Primary Emphasis: Three-dimensional Form "In the Round"
Secondary Emphasis: Positive and Negative Space.

The alternating employment of shallow and deep cuts through the plaster should be used to create different levels of light tonality. Texture is also important in creating interest, since different textures will reflect the light in a different manner, contributing thus in the creation of a rich design.


  • Cover the tables with brown paper or newspapers while you carve.
  • Cleanup after you are done.
  • Dress for a mess!
  • Plaster will be provided by the studio.
  • Use ONLY the assigned chisels to carve plaster (the moisture in plaster will ruin any good chisel).


  • A small plastic bucket for plaster mixing.
  • 2-3 Plastic garbage bags (small) to line your bucket.
  • Plastic or paper container for plaster casting (it might be necessary to cut it away from the plaster). Milk or large soda bottles are good for such use.
  • A stack of old newspapers or brown paper. You must absolutely cover your table during carving.
  • Carving tools of your choice (i.e. old utensils, old screwdrivers, wood files, knives). Old Wood chisels are ideal. Remember that plaster contains water and any steel tools will eventually rust.
  • Sandpaper for smoothing the surface during the final stages. The degree of smoothness you desire will determine the sandpaper grit you will need. Get a pack of assorted grits. Ideally you will need one of each: 80, 100, 220, 400, and 600 grit.

Plaster Carving - General Information

When carving a form in any material two methods can be employed.  The carver can either let the original mass determine the nature of the carved form by working intuitively and making adjustments during the process, or he/she can determine the nature of the form prior to carving.  A combination of the two methods is also used often.  In this case the sculptor will loosely conceive of a form to be carved out and during the process of carving he or she will make various adjustments and changes to the original plan.

Carving is a methodical and time-consuming activity.  It demands patience and a great deal of focus since the carved material is always prone to breaking when the sculptor is careless.  In this sense, the sculptor is required to become one with his material and to anticipate the intentions of its object before any accidents occur.

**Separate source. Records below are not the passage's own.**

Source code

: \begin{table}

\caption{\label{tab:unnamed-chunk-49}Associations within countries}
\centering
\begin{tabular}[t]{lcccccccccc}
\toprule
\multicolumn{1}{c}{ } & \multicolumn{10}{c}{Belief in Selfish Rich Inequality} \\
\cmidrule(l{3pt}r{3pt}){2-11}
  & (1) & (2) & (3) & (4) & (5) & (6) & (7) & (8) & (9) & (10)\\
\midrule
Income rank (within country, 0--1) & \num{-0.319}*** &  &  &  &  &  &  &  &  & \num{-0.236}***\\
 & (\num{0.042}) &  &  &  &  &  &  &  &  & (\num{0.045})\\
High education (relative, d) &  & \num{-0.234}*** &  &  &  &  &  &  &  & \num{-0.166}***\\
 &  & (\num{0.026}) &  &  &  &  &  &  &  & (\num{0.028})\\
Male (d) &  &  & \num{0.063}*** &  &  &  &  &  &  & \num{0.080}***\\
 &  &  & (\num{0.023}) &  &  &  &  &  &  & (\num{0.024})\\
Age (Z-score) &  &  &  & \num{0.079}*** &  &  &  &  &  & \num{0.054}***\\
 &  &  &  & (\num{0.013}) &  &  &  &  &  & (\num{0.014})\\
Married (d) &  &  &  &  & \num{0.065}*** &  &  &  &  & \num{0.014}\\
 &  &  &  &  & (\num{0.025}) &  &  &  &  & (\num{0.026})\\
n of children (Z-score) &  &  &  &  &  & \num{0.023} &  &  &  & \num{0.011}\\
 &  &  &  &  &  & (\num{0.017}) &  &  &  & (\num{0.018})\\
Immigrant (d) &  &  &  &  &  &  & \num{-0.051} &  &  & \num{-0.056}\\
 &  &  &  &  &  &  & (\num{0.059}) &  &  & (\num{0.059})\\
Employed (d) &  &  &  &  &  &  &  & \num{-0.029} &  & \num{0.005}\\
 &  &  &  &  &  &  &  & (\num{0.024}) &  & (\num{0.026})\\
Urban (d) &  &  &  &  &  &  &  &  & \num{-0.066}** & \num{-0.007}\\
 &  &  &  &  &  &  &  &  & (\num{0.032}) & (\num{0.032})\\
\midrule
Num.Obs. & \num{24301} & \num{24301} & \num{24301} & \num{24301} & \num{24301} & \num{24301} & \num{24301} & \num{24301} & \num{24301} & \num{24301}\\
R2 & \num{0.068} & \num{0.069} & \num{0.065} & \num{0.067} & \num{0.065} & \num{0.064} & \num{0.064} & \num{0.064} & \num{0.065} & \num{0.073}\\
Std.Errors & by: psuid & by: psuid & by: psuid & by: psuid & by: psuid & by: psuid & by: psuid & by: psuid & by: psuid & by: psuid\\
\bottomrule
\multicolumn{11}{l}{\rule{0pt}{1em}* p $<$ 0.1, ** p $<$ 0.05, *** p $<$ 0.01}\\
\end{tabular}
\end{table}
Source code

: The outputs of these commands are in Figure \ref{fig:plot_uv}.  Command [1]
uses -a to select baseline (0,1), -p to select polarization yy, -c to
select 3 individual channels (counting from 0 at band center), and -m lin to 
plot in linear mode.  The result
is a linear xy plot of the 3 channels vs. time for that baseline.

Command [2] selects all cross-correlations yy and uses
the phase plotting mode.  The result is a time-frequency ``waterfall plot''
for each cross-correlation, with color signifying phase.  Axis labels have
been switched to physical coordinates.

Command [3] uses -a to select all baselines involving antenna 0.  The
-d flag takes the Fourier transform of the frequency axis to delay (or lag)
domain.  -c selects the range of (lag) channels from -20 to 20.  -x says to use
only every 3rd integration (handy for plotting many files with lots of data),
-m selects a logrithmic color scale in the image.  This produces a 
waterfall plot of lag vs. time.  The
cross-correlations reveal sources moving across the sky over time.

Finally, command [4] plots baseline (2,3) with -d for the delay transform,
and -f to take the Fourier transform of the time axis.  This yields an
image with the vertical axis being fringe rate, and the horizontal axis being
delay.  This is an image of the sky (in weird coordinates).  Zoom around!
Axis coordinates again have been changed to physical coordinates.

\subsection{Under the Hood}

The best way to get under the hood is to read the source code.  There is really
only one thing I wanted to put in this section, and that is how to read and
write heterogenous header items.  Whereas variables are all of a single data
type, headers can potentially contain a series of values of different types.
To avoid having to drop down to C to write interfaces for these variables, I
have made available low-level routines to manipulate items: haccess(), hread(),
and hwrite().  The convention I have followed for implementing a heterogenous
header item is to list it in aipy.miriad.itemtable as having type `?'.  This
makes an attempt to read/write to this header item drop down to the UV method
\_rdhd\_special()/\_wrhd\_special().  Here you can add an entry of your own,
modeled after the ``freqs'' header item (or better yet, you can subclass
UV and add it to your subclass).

The carving technique is universal for all material in the way that the sculptor will remove first the large unwanted portions of mass before proceeding to break smaller and smaller pieces as he/she approaches the surface of the desired forms.  The final stages of the form revelation often involve careful and time consuming sanding, polishing, and depending on the material, finishing the sculpture by sealing its surface.

Finishing plaster

Plaster is offered for a wide variety of finishes and it can be textured, smoothed in various degrees, painted, or waxed. Plaster's white color and silky texture invites attention even without any extra finishing, and if presented indoors it can even be left unsealed. If the plaster is to be presented outdoors, then a sealing coat of shellac (diluted 1:1 with denatured alcohol) followed with a coat of "butcher's wax" is advised. Plaster is a porous material and as such it is a good ground for paint. It can be colored with watercolors, acrylics, or its surface can be rubbed with pastels and even oil colors. For a dramatic effect of emphasizing its texture, powder graphite can be rubbed on the surface with a soft cloth.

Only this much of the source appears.